The next step should be "Enabling co-processor", these are the substeps
involved

   1. setup a co-processor location in HDFS
      1. hadoop fs -mkdir /hbase/coprocessor
      2. hadoop fs -put
      hadoop-yarn-server-timelineservice-hbase-3.0.0-alpha1-SNAPSHOT.jar/hbase/coprocessor/hadoop-yarn-server-timelineservice.jar

But this command is failing, I'm not able to locate the right jar as in
$HADOOP_HOME/share/hadoop/yarn/timelineservice I find different files:
hadoop-yarn-server-timelineservice-3.2.0.jar
hadoop-yarn-server-timelineservice-hbase-client-3.2.0.jar
hadoop-yarn-server-timelineservice-hbase-common-3.2.0.jar
hadoop-yarn-server-timelineservice-hbase-coprocessor-3.2.0.jar

which one I should use?

The apache hadoop online documention at
https://hadoop.apache.org/docs/r3.2.0/hadoop-yarn/hadoop-yarn-site/TimelineServiceV2.html
says something similar mentioning the
hadoop-yarn-server-timelineservice-hbase-coprocessor-3.2.0-SNAPSHOT.jar
file, but again I'm not able to find it. Why the SNAPSHOT suffix? It's not
present in my hadoop distribution.

More, I need to correctly setup the HADOOP_CLASSPATH environment variable.
The book tells me to assign to it the path to the lib folder in HBase
distribution with $HADOOP_HOME/sharehadoop/yarn/timelineservice folder.

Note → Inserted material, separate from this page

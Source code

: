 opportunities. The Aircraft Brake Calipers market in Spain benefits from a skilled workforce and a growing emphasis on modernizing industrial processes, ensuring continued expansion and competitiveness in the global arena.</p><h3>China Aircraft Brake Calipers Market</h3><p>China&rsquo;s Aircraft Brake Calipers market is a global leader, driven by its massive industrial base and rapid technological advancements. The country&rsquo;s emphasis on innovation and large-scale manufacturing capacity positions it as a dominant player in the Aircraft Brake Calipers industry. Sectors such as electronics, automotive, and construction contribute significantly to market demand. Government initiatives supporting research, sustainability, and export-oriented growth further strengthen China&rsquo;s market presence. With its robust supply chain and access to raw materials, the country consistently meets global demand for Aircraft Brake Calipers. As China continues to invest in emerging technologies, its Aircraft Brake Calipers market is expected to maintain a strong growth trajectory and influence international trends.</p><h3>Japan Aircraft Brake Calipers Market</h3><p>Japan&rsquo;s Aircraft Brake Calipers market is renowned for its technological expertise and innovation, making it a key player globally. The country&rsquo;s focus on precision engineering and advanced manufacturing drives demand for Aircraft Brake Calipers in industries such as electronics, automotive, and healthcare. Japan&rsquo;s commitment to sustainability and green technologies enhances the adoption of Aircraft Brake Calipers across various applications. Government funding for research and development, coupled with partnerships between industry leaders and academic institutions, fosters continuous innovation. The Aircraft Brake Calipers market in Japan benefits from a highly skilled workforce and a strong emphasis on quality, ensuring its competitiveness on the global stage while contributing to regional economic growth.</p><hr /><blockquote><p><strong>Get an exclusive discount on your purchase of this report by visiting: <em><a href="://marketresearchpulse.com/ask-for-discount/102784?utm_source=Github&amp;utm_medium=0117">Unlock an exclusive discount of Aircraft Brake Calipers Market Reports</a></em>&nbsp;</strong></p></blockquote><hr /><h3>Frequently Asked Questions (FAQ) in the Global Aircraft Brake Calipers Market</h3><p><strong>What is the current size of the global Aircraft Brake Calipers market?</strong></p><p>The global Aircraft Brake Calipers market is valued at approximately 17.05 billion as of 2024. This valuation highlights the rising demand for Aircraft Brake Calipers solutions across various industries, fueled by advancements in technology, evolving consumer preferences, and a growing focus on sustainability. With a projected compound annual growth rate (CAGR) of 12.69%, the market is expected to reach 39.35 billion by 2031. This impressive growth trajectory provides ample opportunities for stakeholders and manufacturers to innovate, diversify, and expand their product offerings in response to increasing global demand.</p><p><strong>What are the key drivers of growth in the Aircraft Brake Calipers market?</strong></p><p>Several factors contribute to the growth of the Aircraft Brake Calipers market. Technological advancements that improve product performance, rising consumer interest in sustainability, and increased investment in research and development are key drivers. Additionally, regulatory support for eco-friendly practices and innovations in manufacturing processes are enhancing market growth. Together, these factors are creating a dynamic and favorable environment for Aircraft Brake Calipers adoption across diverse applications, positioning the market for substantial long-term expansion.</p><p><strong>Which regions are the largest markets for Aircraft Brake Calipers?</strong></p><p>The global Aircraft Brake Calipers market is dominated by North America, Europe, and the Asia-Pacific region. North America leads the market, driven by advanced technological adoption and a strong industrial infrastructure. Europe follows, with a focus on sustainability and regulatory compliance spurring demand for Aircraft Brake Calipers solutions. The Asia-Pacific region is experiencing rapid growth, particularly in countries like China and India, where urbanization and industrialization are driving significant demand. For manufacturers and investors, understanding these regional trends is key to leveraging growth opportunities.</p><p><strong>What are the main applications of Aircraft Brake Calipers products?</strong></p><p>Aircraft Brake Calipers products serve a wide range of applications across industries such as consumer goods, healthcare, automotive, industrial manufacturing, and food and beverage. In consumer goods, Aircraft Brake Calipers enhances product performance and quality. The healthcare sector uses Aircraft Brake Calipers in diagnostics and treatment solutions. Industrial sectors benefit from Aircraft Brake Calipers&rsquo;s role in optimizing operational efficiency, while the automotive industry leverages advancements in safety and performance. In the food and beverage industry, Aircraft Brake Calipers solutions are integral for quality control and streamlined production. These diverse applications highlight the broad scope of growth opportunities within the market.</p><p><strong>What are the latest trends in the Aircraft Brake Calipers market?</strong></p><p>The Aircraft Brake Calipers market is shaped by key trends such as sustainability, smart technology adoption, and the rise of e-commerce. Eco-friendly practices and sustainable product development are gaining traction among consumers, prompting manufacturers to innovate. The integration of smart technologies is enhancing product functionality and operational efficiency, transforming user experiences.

I'm not sure which is the cause of the error I get issuing this command:

hadoop
org.apache.hadoop.yarn.server.timelineservice.storage.TimelineSchemaCreator
-create -skipExistingTable

I get:
$HADOOP_HOME/libexec/hadoop-functions.sh: riga 2364:
HADOOP_ORG.APACHE.HADOOP.YARN.SERVER.TIMELINESERVICE.STORAGE.TIMELINESCHEMACREATOR_USER:
sostituzione errata
$HADOOP_HOME/libexec/hadoop-functions.sh: riga 2459:
HADOOP_ORG.APACHE.HADOOP.YARN.SERVER.TIMELINESERVICE.STORAGE.TIMELINESCHEMACREATOR_OPTS:
sostituzione errata
Errore: impossibile trovare o caricare la classe principale
org.apache.hadoop.yarn.server.timelineservice.storage.TimelineSchemaCreator

is it because my classpath is not complete? or is it because I've not the
right jars? or both?

My HADOOP_HOME envaronment variable is set to the folder where I extracted
all the hadoop files.

I'm sorry for this very long text, I'm trying to be as clear as possible
and in the meantime writing in a language I do not know very well.

Thanks for any answer.

-- lp